Unable to load the 'nvidia-drm' kernel module on Ubuntu 16.04

I got the error “Unable to load the ‘nvidia-drm’ kernel module” when I install driver from ‘NVIDIA-Linux-x86_64-387.34.run’. (I have tried the version 375 and 384, but got the same error)
My machine is ThinkPad S5 (with GTK 1050Ti) Ubuntu 16.04, I have disabled the secure boot in the BIOS.
nvidia-bug-report.log.gz (56.7 KB)
nvidia-installer.log (1.91 KB)

When I execute NVIDIA-Linux-x86_64-387.34.run with --no-drm, the installation is completed, but nvidia-smi report message:
NVIDIA-SMI has failed because it couldn’t communicate with the NVIDIA driver. Make sure that the latest NVIDIA driver is installed and running.

lspci | grep ‘VGA|3D’
00:02.0 VGA compatible controller: Intel Corporation Device 591b (rev 04)
02:00.0 3D controller: NVIDIA Corporation Device 1c8c (rev a1)

The driver is complaining about resource conflicts, upgrade your bios, it’s quite outdated.

I have updated the BIOS to the latest version, but it can’t solve my problem.

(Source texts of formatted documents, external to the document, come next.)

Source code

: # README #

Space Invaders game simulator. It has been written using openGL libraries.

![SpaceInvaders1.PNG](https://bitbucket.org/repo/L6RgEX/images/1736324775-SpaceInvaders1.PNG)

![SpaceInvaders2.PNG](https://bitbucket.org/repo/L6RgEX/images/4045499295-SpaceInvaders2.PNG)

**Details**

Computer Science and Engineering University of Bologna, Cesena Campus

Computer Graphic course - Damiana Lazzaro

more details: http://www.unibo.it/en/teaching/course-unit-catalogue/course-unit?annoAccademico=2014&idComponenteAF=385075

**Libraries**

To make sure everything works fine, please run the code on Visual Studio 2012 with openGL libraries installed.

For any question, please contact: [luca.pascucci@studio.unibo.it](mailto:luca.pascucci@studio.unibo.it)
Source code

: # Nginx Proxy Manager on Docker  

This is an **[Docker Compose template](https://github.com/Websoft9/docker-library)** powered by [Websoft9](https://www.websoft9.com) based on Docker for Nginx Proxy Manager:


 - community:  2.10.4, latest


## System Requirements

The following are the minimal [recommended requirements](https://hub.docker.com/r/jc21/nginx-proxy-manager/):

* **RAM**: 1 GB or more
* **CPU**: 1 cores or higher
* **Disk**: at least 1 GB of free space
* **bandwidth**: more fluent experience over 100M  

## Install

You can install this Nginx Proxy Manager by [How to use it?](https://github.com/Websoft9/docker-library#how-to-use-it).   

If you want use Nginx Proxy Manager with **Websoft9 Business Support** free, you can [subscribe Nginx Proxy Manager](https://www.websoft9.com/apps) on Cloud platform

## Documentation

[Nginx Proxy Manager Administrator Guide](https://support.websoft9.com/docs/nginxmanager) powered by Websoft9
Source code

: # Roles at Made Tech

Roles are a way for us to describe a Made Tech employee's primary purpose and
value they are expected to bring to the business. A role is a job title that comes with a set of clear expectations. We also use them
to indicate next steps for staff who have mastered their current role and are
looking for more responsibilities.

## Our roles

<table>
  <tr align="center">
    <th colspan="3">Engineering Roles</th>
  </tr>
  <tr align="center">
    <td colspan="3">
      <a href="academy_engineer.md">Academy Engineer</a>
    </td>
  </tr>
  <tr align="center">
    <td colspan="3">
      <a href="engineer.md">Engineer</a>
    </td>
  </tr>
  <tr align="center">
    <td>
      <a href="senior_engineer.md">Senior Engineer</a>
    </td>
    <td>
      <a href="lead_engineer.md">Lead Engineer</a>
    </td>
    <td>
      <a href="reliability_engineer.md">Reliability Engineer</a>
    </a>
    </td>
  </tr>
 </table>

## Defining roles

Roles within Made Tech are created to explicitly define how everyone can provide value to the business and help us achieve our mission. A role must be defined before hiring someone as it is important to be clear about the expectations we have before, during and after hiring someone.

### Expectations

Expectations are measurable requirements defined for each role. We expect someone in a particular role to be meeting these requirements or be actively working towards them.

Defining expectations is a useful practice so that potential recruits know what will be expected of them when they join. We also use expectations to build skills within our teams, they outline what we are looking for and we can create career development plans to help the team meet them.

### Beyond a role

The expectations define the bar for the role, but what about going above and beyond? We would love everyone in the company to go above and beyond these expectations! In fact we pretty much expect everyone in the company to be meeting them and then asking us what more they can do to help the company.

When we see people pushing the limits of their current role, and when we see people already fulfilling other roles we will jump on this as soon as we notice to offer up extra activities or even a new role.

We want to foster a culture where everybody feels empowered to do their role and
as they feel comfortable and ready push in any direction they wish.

-> Driver file installation is complete.
-> Installing DKMS kernel module:
-> done.
ERROR: Unable to load the ‘nvidia-drm’ kernel module.
nvidia-bug-report.log.gz (92.4 KB)

Ok, resource conflicts still there, then you will have to upgrade your kernel to 4.13/4.14. If this is a fresh install, maybe try with ubuntu 17.10 first.

Thanks

I install ubuntu 17.10 as you suggest,there are some changes in ‘lspci’
lspci | grep “VGA|3D”
00:02.0 VGA compatible controller: Intel Corporation Device 591b (rev 04)
02:00.0 3D controller: NVIDIA Corporation GP107M [GeForce GTX 1050 Ti Mobile] (rev ff)

But the problem remains:
-> Driver file installation is complete.
-> Installing DKMS kernel module:
-> done.
ERROR: Unable to load the ‘nvidia-drm’ kernel module.
ERROR: Installation has failed. Please see the file ‘/var/log/nvidia-installer.log’ for details. You may find suggestions on fixing installation problems in the README available on the Linux driver download page at www.nvidia.com.

What can id do next? Is this a bug of kernel or driver. This device is running properly under windows 10 (Nvidia driver version: 382.05)

nvidia-bug-report.log.gz (46.5 KB)
nvidia-installer.log (1.63 KB)

Ok. The kernel 4.13 gets along better with your hardware, but the resource conflict is still there.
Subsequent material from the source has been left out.